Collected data
===

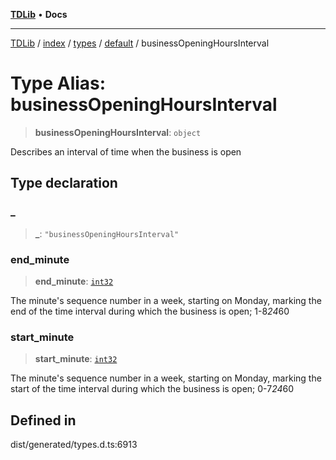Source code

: [**TDLib**](../../../../../../README.md) • **Docs**

***

[TDLib](../../../../../../modules.md) / [index](../../../../../README.md) / [types](../../../README.md) / [default](../README.md) / businessOpeningHoursInterval

# Type Alias: businessOpeningHoursInterval

> **businessOpeningHoursInterval**: `object`

Describes an interval of time when the business is open

## Type declaration

### \_

> **\_**: `"businessOpeningHoursInterval"`

### end\_minute

> **end\_minute**: [`int32`](int32-1.md)

The minute's sequence number in a week, starting on Monday, marking the end of the time interval during which the business is open; 1-8*24*60

### start\_minute

> **start\_minute**: [`int32`](int32-1.md)

The minute's sequence number in a week, starting on Monday, marking the start of the time interval during which the business is open; 0-7*24*60

## Defined in

dist/generated/types.d.ts:6913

===

**Exercise instructions:** What you give back should match the entries above exactly, except that pictures are dropped.

**Task solution:**
Source code

: [**TDLib**](../../../../../../README.md) • **Docs**

***

[TDLib](../../../../../../modules.md) / [index](../../../../../README.md) / [types](../../../README.md) / [default](../README.md) / businessOpeningHoursInterval

# Type Alias: businessOpeningHoursInterval

> **businessOpeningHoursInterval**: `object`

Describes an interval of time when the business is open

## Type declaration

### \_

> **\_**: `"businessOpeningHoursInterval"`

### end\_minute

> **end\_minute**: [`int32`](int32-1.md)

The minute's sequence number in a week, starting on Monday, marking the end of the time interval during which the business is open; 1-8*24*60

### start\_minute

> **start\_minute**: [`int32`](int32-1.md)

The minute's sequence number in a week, starting on Monday, marking the start of the time interval during which the business is open; 0-7*24*60

## Defined in

dist/generated/types.d.ts:6913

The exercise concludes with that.